[Work task]:
Your copy of the lines below must match them exactly and contain no images.

=====

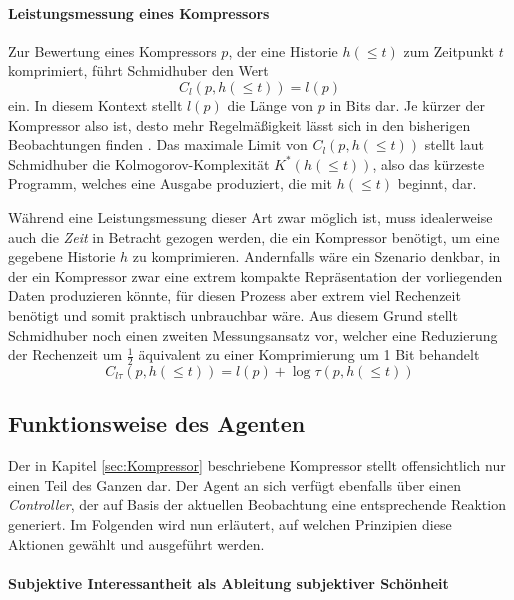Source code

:\paragraph{Leistungsmessung eines Kompressors}
Zur Bewertung eines Kompressors \(p\), der eine Historie \(h(\leq t)\) zum Zeitpunkt \(t\) komprimiert, führt Schmidhuber den Wert 
\begin{equation}
  C_l(p,h(\leq t)) = l(p)  
\end{equation}
ein. In diesem Kontext stellt \(l(p)\) die Länge von \(p\) in Bits dar. Je kürzer der Kompressor also ist, desto mehr Regelmäßigkeit lässt sich in den bisherigen Beobachtungen finden \cite[p.~19]{curiosity_schmidhuber}.
Das maximale Limit von \(C_l(p,h(\leq t))\) stellt laut Schmidhuber die Kolmogorov-Komplexität \(K^*(h(\leq t))\), also das kürzeste Programm, welches eine Ausgabe produziert, die mit \(h(\leq t)\) beginnt, dar.

Während eine Leistungsmessung dieser Art zwar möglich ist, muss idealerweise auch die \emph{Zeit} in Betracht gezogen werden, die ein Kompressor benötigt, um eine gegebene Historie \(h\) zu komprimieren. Andernfalls wäre ein Szenario denkbar, in der ein Kompressor zwar eine extrem kompakte Repräsentation der vorliegenden Daten produzieren könnte, für diesen Prozess aber extrem viel Rechenzeit benötigt und somit praktisch unbrauchbar wäre.
Aus diesem Grund stellt Schmidhuber noch einen zweiten Messungsansatz vor, welcher eine Reduzierung der Rechenzeit um \(\frac{1}{2}\) äquivalent zu einer Komprimierung um 1 Bit behandelt \cite[p.~19]{curiosity_schmidhuber}
\begin{equation}
  C_{l\tau}(p,h(\leq t)) = l(p) + \log \tau(p, h(\leq t)) 
\end{equation}


\subsection{Funktionsweise des Agenten}
Der in Kapitel \ref{sec:Kompressor} beschriebene Kompressor stellt offensichtlich nur einen Teil des Ganzen dar. Der Agent an sich verfügt ebenfalls über einen \emph{Controller}, der auf Basis der aktuellen Beobachtung eine entsprechende Reaktion generiert.
Im Folgenden wird nun erläutert, auf welchen Prinzipien diese Aktionen gewählt und ausgeführt werden.

\paragraph{Subjektive Interessantheit als Ableitung subjektiver Schönheit}
\label{sec:Beauty_und_Curiosity}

=====

[Answer to the exercise]:
Source code

:\paragraph{Leistungsmessung eines Kompressors}
Zur Bewertung eines Kompressors \(p\), der eine Historie \(h(\leq t)\) zum Zeitpunkt \(t\) komprimiert, führt Schmidhuber den Wert 
\begin{equation}
  C_l(p,h(\leq t)) = l(p)  
\end{equation}
ein. In diesem Kontext stellt \(l(p)\) die Länge von \(p\) in Bits dar. Je kürzer der Kompressor also ist, desto mehr Regelmäßigkeit lässt sich in den bisherigen Beobachtungen finden \cite[p.~19]{curiosity_schmidhuber}.
Das maximale Limit von \(C_l(p,h(\leq t))\) stellt laut Schmidhuber die Kolmogorov-Komplexität \(K^*(h(\leq t))\), also das kürzeste Programm, welches eine Ausgabe produziert, die mit \(h(\leq t)\) beginnt, dar.

Während eine Leistungsmessung dieser Art zwar möglich ist, muss idealerweise auch die \emph{Zeit} in Betracht gezogen werden, die ein Kompressor benötigt, um eine gegebene Historie \(h\) zu komprimieren. Andernfalls wäre ein Szenario denkbar, in der ein Kompressor zwar eine extrem kompakte Repräsentation der vorliegenden Daten produzieren könnte, für diesen Prozess aber extrem viel Rechenzeit benötigt und somit praktisch unbrauchbar wäre.
Aus diesem Grund stellt Schmidhuber noch einen zweiten Messungsansatz vor, welcher eine Reduzierung der Rechenzeit um \(\frac{1}{2}\) äquivalent zu einer Komprimierung um 1 Bit behandelt \cite[p.~19]{curiosity_schmidhuber}
\begin{equation}
  C_{l\tau}(p,h(\leq t)) = l(p) + \log \tau(p, h(\leq t)) 
\end{equation}


\subsection{Funktionsweise des Agenten}
Der in Kapitel \ref{sec:Kompressor} beschriebene Kompressor stellt offensichtlich nur einen Teil des Ganzen dar. Der Agent an sich verfügt ebenfalls über einen \emph{Controller}, der auf Basis der aktuellen Beobachtung eine entsprechende Reaktion generiert.
Im Folgenden wird nun erläutert, auf welchen Prinzipien diese Aktionen gewählt und ausgeführt werden.

\paragraph{Subjektive Interessantheit als Ableitung subjektiver Schönheit}
\label{sec:Beauty_und_Curiosity}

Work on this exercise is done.